Over the years, it is fair to say I’ve read more than my fair share of propertarian nonsense — I had to, in part to refute claims that "anarcho"-capitalism is a form of anarchism, in part to critique their defences of capitalism. I often visit the excellent Critiques of Libertarianism, which is a good resource for seeing how wacky right-wing "libertarians" can be. From there I came across George Reisman’s Economic Recovery: Marxism and Keynesianism, which was so terrible I felt the urge to comment on it.

Readers’ of individualist anarchist Kevin Carson may know the name George Reisman well. His particularly clueless attacks on individualist anarchism and mutualism have been a source of some amusement in the past. Now he sets his "Austrian" sights on their two great bogeymen, Marx and Keynes. It is a shame that the attack was so, well, wrong and so, well, self-contradictory. It is almost like he has never read Marx nor Keynes…

He starts with his best ex-cathedra tone:

"Despite the fact that the freedom of prices and wages to fall is the simple and obvious way to achieve economic recovery, two fundamental obstacles stand in the way. One is the exploitation theory of Karl Marx. The other is the doctrine of unemployment equilibrium, which was propounded by Lord Keynes."

"Both doctrines are fundamental obstacles in the way of economic recovery and must be deprived of influence over public opinion in order for economic recovery to take place. The prerequisite of this necessary change in public opinion is the existence of a powerful, demonstration of the utter fallaciousness of these doctrines that at the same time proves that a free market is the foundation both of full employment and of progressively rising real wages."

How does a doctrine stop bosses cutting wages or prices? Sure, actual laws may do that but as there is no law against exploitation under capitalism it seems hard to see how Marx’s ghost is stopping bosses cutting wages down to the already low minimum wage, firing union organisers, reducing their prices. As for Keynes, well, his understanding of capitalism was a step forward in many ways, mostly in his powerful critique of the assumptions and logic of the likes of Reisman, but the best bits of his analysis must be added to deeper critiques… I guess what really annoys the "Austrians" about Keynes is that the Keynesians won the business cycle battles of the 1930s (not to mention the awkward fact their theory is rooted in equilibrium analysis, which they claim to oppose, and it implies substantial levels of banking regulation to restrict the entrepreneurial activities of banks seeking a profit by meeting their consumer’s demands for loans, something else they claim to oppose).

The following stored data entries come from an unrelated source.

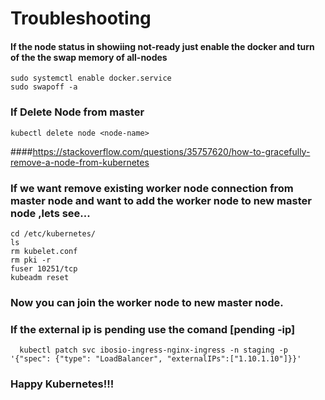 
# Troubleshooting

#### If the node status in showiing not-ready just enable the docker and turn of the the swap memory of all-nodes

    sudo systemctl enable docker.service
    sudo swapoff -a
    
    
### If Delete Node from master

    kubectl delete node <node-name>
    
####https://stackoverflow.com/questions/35757620/how-to-gracefully-remove-a-node-from-kubernetes
    
### If we want  remove existing worker node connection from master node and want to add the worker node to new master node ,lets see...

    cd /etc/kubernetes/ 
    ls
    rm kubelet.conf
    rm pki -r
    fuser 10251/tcp
    kubeadm reset

### Now you can join the worker node to new master node.

### If the external ip is pending use the comand [pending -ip]

      kubectl patch svc ibosio-ingress-nginx-ingress -n staging -p '{"spec": {"type": "LoadBalancer", "externalIPs":["1.10.1.10"]}}'  
  
### Happy Kubernetes!!!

As for "a powerful, demonstration of the utter fallaciousness of these doctrines", well, that depends on whether you have read Marx or Keynes or not…

Reisman: "According to Marxism, any freedom of wages to fall is a freedom for capitalists to intensify the exploitation of labor and to drive wages to or even below the level of minimum subsistence."

Surely the point of bosses cutting wages is to reduce costs so allowing them to increase their profits. Which is "to intensify the exploitation of labor", surely – unless being asked to produce the same amount of goods for a lower wage is a sign of the generosity of the boss? Unless, of course, the price of the commodity produced was to fall in line with wages, of course, then the net effect would be null — real wages would remain the same. So if prices fell as wages were cut, then real wages would be unaffected and so the notion that real wages being too high causes unemployment so necessitating a wage cut makes little sense…

 

As Keynes argued in The General Theory:

"if money-wages change, one would have expected the [neo-]classical school to argue that prices would change in almost the same proportion, leaving the real wage and the level of unemployment practically the same as before."

And:

"For the demand schedules for particular industries can only be constructed on some fixed assumption as to the nature of the demand and supply schedules of other industries and as to the amount of the aggregate effective demand. It is invalid, therefore, to transfer the argument to industry as a whole unless we also transfer our assumption that the aggregate effective demand is fixed."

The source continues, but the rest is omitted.